Children born with microtia will have an underdeveloped or absent outer ear. Because of this, they will usually have atresia, which is an absence or underdevelopment of the ear canal and middle ear. It usually only affects one ear, and occurs more often in boys than girls. Because it usually doesn’t affect the inner ear, children with unilateral (one-side) microtia usually have normal hearing in the other ear. Children with bilateral (two-sides) microtia will typically not be able to hear without assistance.
The exact cause of microtia is unknown. It could be caused by a lack of blood flow to the ear during development. Certain medications during pregnancy and environmental factors are also possible causes.
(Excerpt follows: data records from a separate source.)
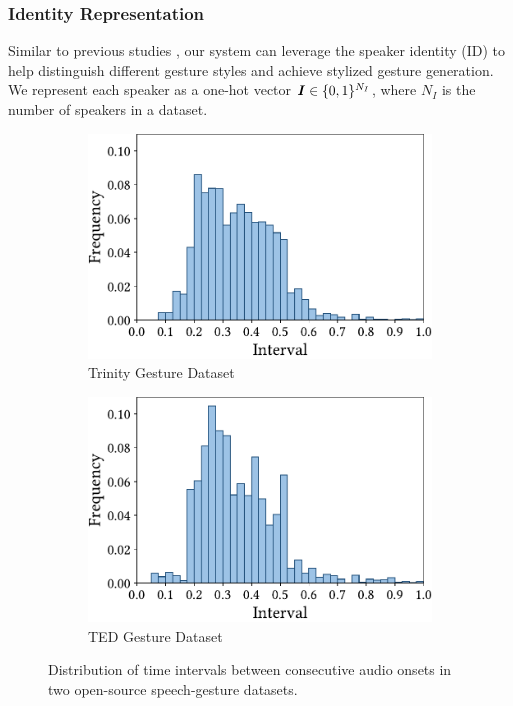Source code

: \subsubsection{Identity Representation}
Similar to previous studies \cite{yoon2020speech,bhattacharya2021speech2affectivegestures}, our system can leverage the speaker identity (ID) to help distinguish different gesture styles and achieve stylized gesture generation. We represent each speaker as a one-hot vector $\bm{I}\in\{0,1\}^{N_I}$, where $N_I$ is the number of speakers in a dataset.
%
\begin{figure}[t]
    \centering    
    \begin{subfigure}[t]{0.47\linewidth}
        \centering
        \caption*{Trinity Gesture Dataset}
        \includegraphics[width=\linewidth]{figures/onset_interval_trinity.pdf}
   \end{subfigure}
   \hspace{\fill}
    \begin{subfigure}[t]{0.47\linewidth}
        \centering
        \caption*{TED Gesture Dataset}
        \includegraphics[width=\linewidth]{figures/onset_interval_TED.pdf}
   \end{subfigure}
    \caption{Distribution of time intervals between consecutive audio onsets in two open-source speech-gesture datasets.}
    \Description{}
    \label{fig:onset_intervals}
\end{figure}
%
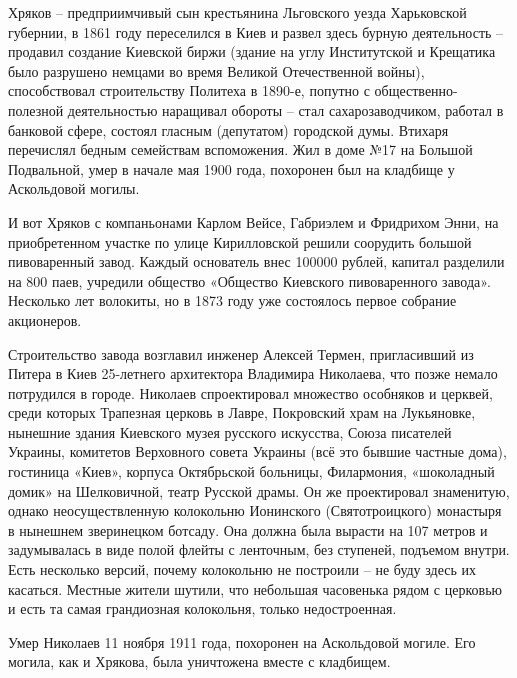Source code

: Хряков – предприимчивый сын крестьянина Льговского уезда Харьковской губернии, в 1861 году переселился в Киев и развел здесь бурную деятельность – продавил создание Киевской биржи (здание на углу Институтской и Крещатика было разрушено немцами во время Великой Отечественной войны), способствовал строительству Политеха в 1890-е, попутно с общественно-полезной деятельностью наращивал обороты – стал сахарозаводчиком, работал в банковой сфере, состоял гласным (депутатом) городской думы. Втихаря перечислял бедным семействам вспоможения. Жил в доме №17 на Большой Подвальной, умер в начале мая 1900 года, похоронен был на кладбище у Аскольдовой могилы.

И вот Хряков с компаньонами Карлом Вейсе, Габриэлем и Фридрихом Энни, на приобретенном участке по улице Кирилловской решили соорудить большой пивоваренный завод. Каждый основатель внес 100000 рублей, капитал разделили на 800 паев, учредили общество «Общество Киевского пивоваренного завода». Несколько лет волокиты, но в 1873 году уже состоялось первое собрание акционеров.

Строительство завода возглавил инженер Алексей Термен, пригласивший из Питера в Киев 25-летнего архитектора Владимира Николаева, что позже немало потрудился в городе. Николаев спроектировал множество особняков и церквей, среди которых Трапезная церковь в Лавре, Покровский храм на Лукьяновке, нынешние здания Киевского музея русского искусства, Союза писателей Украины, комитетов Верховного совета Украины (всё это бывшие частные дома), гостиница «Киев», корпуса Октябрьской больницы, Филармония, «шоколадный домик» на Шелковичной, театр Русской драмы. Он же проектировал знаменитую, однако неосуществленную колокольню Ионинского (Святотроицкого) монастыря в нынешнем зверинецком ботсаду. Она должна была вырасти на 107 метров и задумывалась в виде полой флейты с ленточным, без ступеней, подъемом внутри. Есть несколько версий, почему колокольню не построили – не буду здесь их касаться. Местные жители шутили, что небольшая часовенька рядом с церковью и есть та самая грандиозная колокольня, только недостроенная.

Умер Николаев 11 ноября 1911 года, похоронен на Аскольдовой могиле. Его могила, как и Хрякова, была уничтожена вместе с кладбищем.

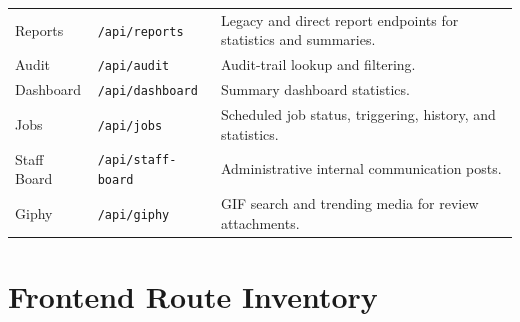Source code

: \documentclass[12pt,a4paper]{report}
\begin{document}
\begin{longtable}{p{} p{} p{}}
Reports & \texttt{/api/reports} & Legacy and direct report endpoints for statistics and summaries. \\
Audit & \texttt{/api/audit} & Audit-trail lookup and filtering. \\
Dashboard & \texttt{/api/dashboard} & Summary dashboard statistics. \\
Jobs & \texttt{/api/jobs} & Scheduled job status, triggering, history, and statistics. \\
Staff Board & \texttt{/api/staff-board} & Administrative internal communication posts. \\
Giphy & \texttt{/api/giphy} & GIF search and trending media for review attachments. \\
\bottomrule
\end{longtable}

\chapter{Frontend Route Inventory}
\end{document}
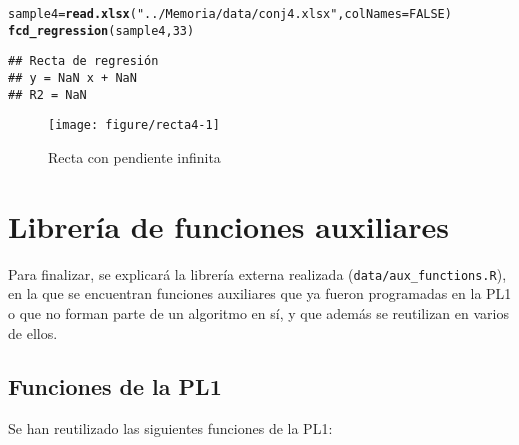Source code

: \documentclass[12pt]{report}\usepackage[]{graphicx}\usepackage[dvipsnames]{xcolor}
\makeatletter
\def\maxwidth{ %
  \ifdim\Gin@nat@width>\linewidth
    \linewidth
  \else
    \Gin@nat@width
  \fi
}
\newcommand{\hlnum}[1]{\textcolor[rgb]{0.686,0.059,0.569}{#1}}%
\newcommand{\hlstr}[1]{\textcolor[rgb]{0.192,0.494,0.8}{#1}}%
\newcommand{\hlstd}[1]{\textcolor[rgb]{0.345,0.345,0.345}{#1}}%
\newcommand{\hlkwb}[1]{\textcolor[rgb]{0.69,0.353,0.396}{#1}}%
\newcommand{\hlkwc}[1]{\textcolor[rgb]{0.333,0.667,0.333}{#1}}%
\newcommand{\hlkwd}[1]{\textcolor[rgb]{0.737,0.353,0.396}{\textbf{#1}}}%
\newenvironment{kframe}{%
 \def\at@end@of@kframe{}%
 \ifinner\ifhmode%
  \def\at@end@of@kframe{\end{minipage}}%
  \begin{minipage}{\columnwidth}%
 \fi\fi%
 \def\FrameCommand##1{\hskip\@totalleftmargin \hskip-\fboxsep
 \colorbox{shadecolor}{##1}\hskip-\fboxsep
     \hskip-\linewidth \hskip-\@totalleftmargin \hskip\columnwidth}%
 \MakeFramed {\advance\hsize-\width
   \@totalleftmargin\z@ \linewidth\hsize
   \@setminipage}}%
 {\par\unskip\endMakeFramed%
 \at@end@of@kframe}
\newenvironment{knitrout}{}{} %
\makeatother
\begin{document}
\begin{knitrout}
\color{fgcolor}\begin{kframe}
\begin{alltt}
\hlstd{sample4} \hlkwb{=} \hlkwd{read.xlsx}\hlstd{(}\hlstr{"../Memoria/data/conj4.xlsx"}\hlstd{,} \hlkwc{colNames}\hlstd{=}\hlnum{FALSE}\hlstd{)}
\hlkwd{fcd_regression}\hlstd{(sample4,} \hlnum{33}\hlstd{)}
\end{alltt}
\begin{verbatim}
## Recta de regresión
## y = NaN x + NaN 
## R2 = NaN
\end{verbatim}


{\ttfamily\noindent\bfseries\color{errorcolor}{\#\# Error in int\_abline(a = a, b = b, h = h, v = v, untf = untf, ...): 'a' y 'b' deben ser finitos}}\end{kframe}\begin{figure}[H]

{\centering \texttt{[image: figure/recta4-1]} 

}

\caption[Recta con pendiente infinita]{Recta con pendiente infinita}\label{fig:recta4}
\end{figure}

\end{knitrout}
 				
 	\appendix
 	
 	\chapter{Librería de funciones auxiliares}\label{ap:Libreria}
 	
	 	Para finalizar, se explicará la librería externa realizada (\texttt{data/aux\_functions.R}), en la que se encuentran funciones auxiliares que ya fueron programadas en la PL1 o que no forman parte de un algoritmo en sí, y que además se reutilizan en varios de ellos.
	 	
	 	\section{Funciones de la PL1}
	 	
		 	Se han reutilizado las siguientes funciones de la PL1:
		 	
\end{document}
Microtia is a common characteristic of hemifacial microsomia, Goldenhar syndrome and Treacher-Collins syndrome.
Treatment may involve surgery to open the ear canal. Repair of congenital microtia requires the coordinated efforts of both facial plastic surgeon and ear surgeon. Reconstruction of the microtic ear is usually delayed until the child is four to five years old. At that age, cartilage from the rib is used to reconstruct the external ear. Several operations may be necessary. The ear surgeon will usually delay reconstruction of the external auditory canal, (i.e. correction of the atresia), until the initial phases of the microtia repair are completed. Some children with bilateral microtia will require a bone conduction hearing aid in order to hear.
Most children born with with these conditions are able to lead healthy lives.